Saturday, May 11, 2013

The Interrupting Cow


My eldest adult daughter, when she was a young child, told a particular joke with such proficiency –  never failing to elicit the hoped-for surprise response from aunts, uncles, parents, and others – that it endured for bounteous years.  It was one of the endless variations on the knock-knock series . . . 

MOOOOOO!!!
Knock, knock
Who’s there?
Interrupting cow.
Interrupting cow wh . . .

Pause to explain.  This is where the child’s skill of ‘timing’ comes in, for she must scream MOOOOOOO!!! in an obnoxious manner before the adult has had a chance to finish the final response, “Interrupting cow wh . . .”
  
MOOOOOO!!!!  Much laughter ensues when the adult comes to realize what has just happened.  The adult has been interrupted . .  . MOOOOOOO!!!
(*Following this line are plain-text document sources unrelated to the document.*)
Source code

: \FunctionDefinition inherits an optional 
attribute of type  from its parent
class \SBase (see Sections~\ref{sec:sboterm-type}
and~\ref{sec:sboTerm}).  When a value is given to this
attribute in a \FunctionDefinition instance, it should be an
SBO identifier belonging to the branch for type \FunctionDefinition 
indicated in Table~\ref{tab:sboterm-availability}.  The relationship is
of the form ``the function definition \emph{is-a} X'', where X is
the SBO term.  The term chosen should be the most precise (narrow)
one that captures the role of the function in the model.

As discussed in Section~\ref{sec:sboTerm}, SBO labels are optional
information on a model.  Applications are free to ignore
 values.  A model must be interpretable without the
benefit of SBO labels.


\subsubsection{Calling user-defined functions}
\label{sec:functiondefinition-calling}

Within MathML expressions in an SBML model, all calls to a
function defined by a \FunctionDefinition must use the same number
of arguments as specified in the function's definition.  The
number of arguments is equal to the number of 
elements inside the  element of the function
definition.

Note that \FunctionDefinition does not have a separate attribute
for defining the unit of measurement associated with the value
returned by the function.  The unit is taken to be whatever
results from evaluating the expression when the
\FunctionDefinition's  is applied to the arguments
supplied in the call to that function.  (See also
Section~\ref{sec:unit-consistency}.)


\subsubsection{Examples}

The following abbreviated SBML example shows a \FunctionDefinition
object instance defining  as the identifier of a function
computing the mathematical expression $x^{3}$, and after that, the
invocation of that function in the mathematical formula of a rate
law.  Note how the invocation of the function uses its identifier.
This might define many years of motherhood for me . . .

I had a vision . . . I could see and feel and hear the thoughts in my brain, perhaps manifested as brain synapses – tiny strands of matter that connect and make sense of all the data coming and going -- and these connecting synapses were being chopped into bits and pieces by a fine sewing scissors – all day long.  Perhaps the living links carried thoughts or story ideas or plans for a future life, or the line of a poem I’d write one day, or maybe just dialogue with myself – but interrupted, snip-snapped, all day long – until my brain felt inside like a bowl of chopped up, one-half-inch sized spaghetti pieces.  This was my vision.  And each night, as I slept, some of those pieces (I could sense it, I say!) would secretly reconnect – and I would remember . . . but then, a new day began and they would be disconnected, snip-snapped, again. 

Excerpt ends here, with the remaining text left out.